Could you write out the opening lines of the data, word for word, stopping after the line that contains "## 1. Visão Geral do Projeto"?

DATASET CONTENT.
—————

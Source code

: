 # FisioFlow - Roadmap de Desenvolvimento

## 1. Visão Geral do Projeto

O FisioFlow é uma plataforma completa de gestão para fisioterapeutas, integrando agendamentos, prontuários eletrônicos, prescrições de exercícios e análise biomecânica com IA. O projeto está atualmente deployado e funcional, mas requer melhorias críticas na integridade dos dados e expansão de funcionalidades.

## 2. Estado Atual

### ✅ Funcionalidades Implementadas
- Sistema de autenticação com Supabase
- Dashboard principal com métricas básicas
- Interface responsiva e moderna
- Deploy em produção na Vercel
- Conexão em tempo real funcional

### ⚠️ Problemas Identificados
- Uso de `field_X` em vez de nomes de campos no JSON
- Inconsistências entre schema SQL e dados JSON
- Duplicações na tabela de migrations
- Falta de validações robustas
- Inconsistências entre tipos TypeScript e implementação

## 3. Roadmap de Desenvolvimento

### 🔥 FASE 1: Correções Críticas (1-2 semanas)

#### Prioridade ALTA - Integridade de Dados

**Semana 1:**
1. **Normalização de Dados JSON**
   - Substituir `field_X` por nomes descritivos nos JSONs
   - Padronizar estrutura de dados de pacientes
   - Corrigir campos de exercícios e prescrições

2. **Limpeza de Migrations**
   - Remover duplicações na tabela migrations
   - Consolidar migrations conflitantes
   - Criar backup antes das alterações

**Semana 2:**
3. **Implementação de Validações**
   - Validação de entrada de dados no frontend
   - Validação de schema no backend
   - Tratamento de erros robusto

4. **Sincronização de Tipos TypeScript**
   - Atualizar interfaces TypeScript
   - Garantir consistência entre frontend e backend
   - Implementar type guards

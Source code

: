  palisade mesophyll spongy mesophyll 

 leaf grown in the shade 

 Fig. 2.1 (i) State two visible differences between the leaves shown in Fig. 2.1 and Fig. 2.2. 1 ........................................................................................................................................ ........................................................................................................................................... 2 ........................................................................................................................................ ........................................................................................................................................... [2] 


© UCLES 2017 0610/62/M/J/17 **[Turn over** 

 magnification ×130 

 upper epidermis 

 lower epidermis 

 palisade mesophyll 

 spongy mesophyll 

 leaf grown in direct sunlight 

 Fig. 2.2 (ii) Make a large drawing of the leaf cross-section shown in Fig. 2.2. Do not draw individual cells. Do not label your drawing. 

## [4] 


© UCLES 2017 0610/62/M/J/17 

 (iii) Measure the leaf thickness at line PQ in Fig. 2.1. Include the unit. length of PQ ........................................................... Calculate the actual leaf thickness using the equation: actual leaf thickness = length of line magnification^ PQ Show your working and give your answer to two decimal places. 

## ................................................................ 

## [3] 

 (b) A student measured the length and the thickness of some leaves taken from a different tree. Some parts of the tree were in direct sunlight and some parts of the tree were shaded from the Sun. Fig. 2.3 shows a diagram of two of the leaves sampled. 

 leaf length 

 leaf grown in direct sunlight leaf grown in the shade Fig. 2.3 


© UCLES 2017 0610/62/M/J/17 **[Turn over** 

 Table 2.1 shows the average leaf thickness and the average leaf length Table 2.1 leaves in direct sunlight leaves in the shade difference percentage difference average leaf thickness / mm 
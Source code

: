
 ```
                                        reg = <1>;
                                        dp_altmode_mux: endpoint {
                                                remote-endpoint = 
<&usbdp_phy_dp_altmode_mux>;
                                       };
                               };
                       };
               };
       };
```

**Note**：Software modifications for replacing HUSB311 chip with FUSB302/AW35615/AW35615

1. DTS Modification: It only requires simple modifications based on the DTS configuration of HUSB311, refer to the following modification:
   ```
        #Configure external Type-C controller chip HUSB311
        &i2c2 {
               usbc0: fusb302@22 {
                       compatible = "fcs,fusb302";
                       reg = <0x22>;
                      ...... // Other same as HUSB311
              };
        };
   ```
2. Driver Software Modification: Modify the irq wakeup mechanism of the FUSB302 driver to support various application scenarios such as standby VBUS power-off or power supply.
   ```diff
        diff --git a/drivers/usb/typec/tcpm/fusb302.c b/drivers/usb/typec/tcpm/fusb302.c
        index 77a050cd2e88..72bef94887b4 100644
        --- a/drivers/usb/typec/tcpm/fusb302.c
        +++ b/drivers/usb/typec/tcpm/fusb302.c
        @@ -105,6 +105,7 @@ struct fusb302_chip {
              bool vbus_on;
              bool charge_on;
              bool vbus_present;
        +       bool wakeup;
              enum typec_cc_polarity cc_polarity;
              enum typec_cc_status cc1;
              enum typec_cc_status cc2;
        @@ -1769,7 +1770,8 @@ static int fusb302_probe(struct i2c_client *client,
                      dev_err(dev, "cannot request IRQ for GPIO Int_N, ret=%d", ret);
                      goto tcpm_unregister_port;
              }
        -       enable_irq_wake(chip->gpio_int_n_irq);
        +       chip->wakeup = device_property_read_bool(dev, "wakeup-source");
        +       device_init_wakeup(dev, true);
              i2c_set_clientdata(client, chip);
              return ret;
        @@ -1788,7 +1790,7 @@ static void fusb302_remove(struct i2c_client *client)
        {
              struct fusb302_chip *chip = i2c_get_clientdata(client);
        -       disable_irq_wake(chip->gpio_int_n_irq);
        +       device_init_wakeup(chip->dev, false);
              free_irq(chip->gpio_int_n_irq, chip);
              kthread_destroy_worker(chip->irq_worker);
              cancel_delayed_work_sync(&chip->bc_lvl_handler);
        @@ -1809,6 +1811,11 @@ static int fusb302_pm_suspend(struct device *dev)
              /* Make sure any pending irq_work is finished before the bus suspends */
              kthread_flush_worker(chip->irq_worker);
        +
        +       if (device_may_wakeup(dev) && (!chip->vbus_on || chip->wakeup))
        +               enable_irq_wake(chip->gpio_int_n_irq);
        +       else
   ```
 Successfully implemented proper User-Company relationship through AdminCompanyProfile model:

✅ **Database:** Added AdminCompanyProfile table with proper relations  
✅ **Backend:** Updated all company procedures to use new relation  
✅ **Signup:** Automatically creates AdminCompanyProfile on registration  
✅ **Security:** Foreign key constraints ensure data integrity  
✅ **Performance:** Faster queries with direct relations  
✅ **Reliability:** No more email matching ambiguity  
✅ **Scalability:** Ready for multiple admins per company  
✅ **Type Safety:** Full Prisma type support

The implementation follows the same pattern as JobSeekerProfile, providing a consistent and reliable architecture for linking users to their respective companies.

—————

EXPECTED ANSWER.
Source code

: # FisioFlow - Roadmap de Desenvolvimento

## 1. Visão Geral do Projeto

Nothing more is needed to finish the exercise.